Begin at the line containing "The copyright of" and reproduce every line through the end of the entries below. Nothing else should appear.

◆ **Dataset records**

════════════════

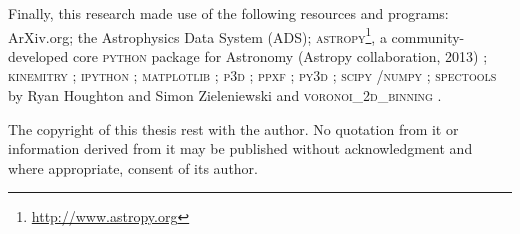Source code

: \begin{originalitylong}
Finally, this research made use of the following resources and programs: ArXiv.org; the Astrophysics Data System (ADS); \textsc{astropy}\footnote{\url{http://www.astropy.org}}, a community-developed core \textsc{python} package for Astronomy (Astropy collaboration, 2013) \citep{TheAstropyCollaboration2013}; \textsc{kinemitry} \citep{Krajnovi2006}; \textsc{ipython} \citep{Perez2007}; \textsc{matplotlib} \citep{Hunter2007}; \textsc{p3d} \citep{Sandin2010, Sandin2011}; \textsc{ppxf} \citep{Cappellari2004}; \textsc{py3d} \citep{Sanchez2011, Husemann2013, Husemann2014}; \textsc{scipy} \citep{Oliphant2007, Millman2011}/\textsc{numpy} \citep{VanderWalt2011}; \textsc{spectools} by Ryan Houghton and Simon Zieleniewski and \textsc{voronoi\_2d\_binning} \citep[including the SAURON colormaps; ][]{Cappellari2003}.

The copyright of this thesis rest with the author. No quotation from it or information derived from it may be published without acknowledgment and where appropriate, consent of its author.
\end{originalitylong}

════════════════

◆ **Written response**
The copyright of this thesis rest with the author. No quotation from it or information derived from it may be published without acknowledgment and where appropriate, consent of its author.
\end{originalitylong}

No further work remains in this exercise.